Bengaluru, May 4 (IANS): Bharatiya Janata Party (BJP) President Amit Shah on Friday said winning the May 12 Karnataka Assembly election is very important as it is the party's "doorway" to south India.
"Winning Karnataka elections is very important to us, as it is our doorway to the south of India," Shah said at the day-long "Karnataka Now Conclave 2018", organised here by Times Now news channel.
The BJP came to power on its own for the first time in Karnataka in 2008, but lost out to the ruling Congress after five years in the May 2013 assembly election.
Shah said that people's response to his campaign across the state over the past few months has shown that the masses are against the ruling Congress.
"The people of Karnataka are inclined towards BJP and we will win with a clear majority in the state. The ground reality is that people are against Congress," he said.
Chief Minister Siddaramaiah, who is contesting from Badami in Bagalkot district and Chamundeshwari in Mysuru district, is "sure" to lose from both seats, he said.
"The BJP will win the election with a clear majority."
Siddaramaiah, who also took part in the conclave through video conferencing, called Prime Minister Narendra Modi's election rhetorics as "drama and gimmicks". He expressed confidence in the ruling Congress, saying the party will get a clear majority and form the government again.
"Our government has fulfilled all the promises made in our election manifesto. On several key development parameters, Karnataka has emerged as the No. 1 state in the country," Siddaramaiah said.
Countering the southern state's Chief Minister, Union Railway Minister Piyush Goyal, who also took part in the conclave through video conferencing, said there is a wave of change in Karnataka and that the BJP is committed to building Bengaluru a centre of innovation.
"I'm confident that BJP will sweep the 28 assembly seats in Bengaluru. The double-engine of BJP governments at the Centre and Karnataka will propel the state on the path of development," Goyal said.
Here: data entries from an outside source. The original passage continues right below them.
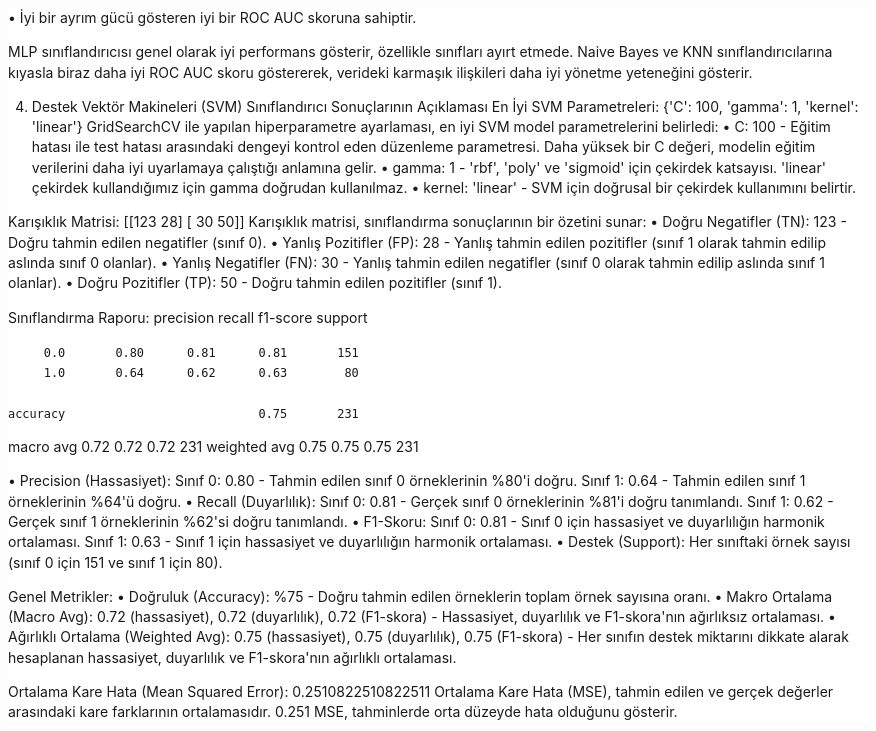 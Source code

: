 •	İyi bir ayrım gücü gösteren iyi bir ROC AUC skoruna sahiptir.

MLP sınıflandırıcısı genel olarak iyi performans gösterir, özellikle sınıfları ayırt etmede. Naive Bayes ve KNN sınıflandırıcılarına kıyasla biraz daha iyi ROC AUC skoru göstererek, verideki karmaşık ilişkileri daha iyi yönetme yeteneğini gösterir.

4) Destek Vektör Makineleri (SVM) Sınıflandırıcı Sonuçlarının Açıklaması
En İyi SVM Parametreleri:
{'C': 100, 'gamma': 1, 'kernel': 'linear'}
GridSearchCV ile yapılan hiperparametre ayarlaması, en iyi SVM model parametrelerini belirledi:
•	C: 100 - Eğitim hatası ile test hatası arasındaki dengeyi kontrol eden düzenleme parametresi. Daha yüksek bir C değeri, modelin eğitim verilerini daha iyi uyarlamaya çalıştığı anlamına gelir.
•	gamma: 1 - 'rbf', 'poly' ve 'sigmoid' için çekirdek katsayısı. 'linear' çekirdek kullandığımız için gamma doğrudan kullanılmaz.
•	kernel: 'linear' - SVM için doğrusal bir çekirdek kullanımını belirtir.

Karışıklık Matrisi:
[[123  28]
 [ 30  50]]
Karışıklık matrisi, sınıflandırma sonuçlarının bir özetini sunar:
•	Doğru Negatifler (TN): 123 - Doğru tahmin edilen negatifler (sınıf 0).
•	Yanlış Pozitifler (FP): 28 - Yanlış tahmin edilen pozitifler (sınıf 1 olarak tahmin edilip aslında sınıf 0 olanlar).
•	Yanlış Negatifler (FN): 30 - Yanlış tahmin edilen negatifler (sınıf 0 olarak tahmin edilip aslında sınıf 1 olanlar).
•	Doğru Pozitifler (TP): 50 - Doğru tahmin edilen pozitifler (sınıf 1).

Sınıflandırma Raporu:
              precision    recall  f1-score   support

         0.0       0.80      0.81      0.81       151
         1.0       0.64      0.62      0.63        80

    accuracy                           0.75       231
   macro avg       0.72      0.72      0.72       231
weighted avg       0.75      0.75      0.75       231

•	Precision (Hassasiyet): Sınıf 0: 0.80 - Tahmin edilen sınıf 0 örneklerinin %80'i doğru. Sınıf 1: 0.64 - Tahmin edilen sınıf 1 örneklerinin %64'ü doğru.
•	Recall (Duyarlılık): Sınıf 0: 0.81 - Gerçek sınıf 0 örneklerinin %81'i doğru tanımlandı. Sınıf 1: 0.62 - Gerçek sınıf 1 örneklerinin %62'si doğru tanımlandı.
•	F1-Skoru: Sınıf 0: 0.81 - Sınıf 0 için hassasiyet ve duyarlılığın harmonik ortalaması. Sınıf 1: 0.63 - Sınıf 1 için hassasiyet ve duyarlılığın harmonik ortalaması.
•	Destek (Support): Her sınıftaki örnek sayısı (sınıf 0 için 151 ve sınıf 1 için 80).

Genel Metrikler:
•	Doğruluk (Accuracy): %75 - Doğru tahmin edilen örneklerin toplam örnek sayısına oranı.
•	Makro Ortalama (Macro Avg): 0.72 (hassasiyet), 0.72 (duyarlılık), 0.72 (F1-skora) - Hassasiyet, duyarlılık ve F1-skora'nın ağırlıksız ortalaması.
•	Ağırlıklı Ortalama (Weighted Avg): 0.75 (hassasiyet), 0.75 (duyarlılık), 0.75 (F1-skora) - Her sınıfın destek miktarını dikkate alarak hesaplanan hassasiyet, duyarlılık ve F1-skora'nın ağırlıklı ortalaması.

Ortalama Kare Hata (Mean Squared Error):
0.2510822510822511
Ortalama Kare Hata (MSE), tahmin edilen ve gerçek değerler arasındaki kare farklarının ortalamasıdır. 0.251 MSE, tahminlerde orta düzeyde hata olduğunu gösterir.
City-based biotechnology major Biocon's chief Kiran Mazumdar-Shaw, who was present at one of the sessions, said Bengaluru unlike other cities of India, was built using intellectual capital than money power.
"Every successive government invested in engineering education and the promotion of Information Technology and Biotechnology (IT and BT) sectors, but what has not kept pace with the growth brought in by intellectual capital is the physical infrastructure," lamented Shaw.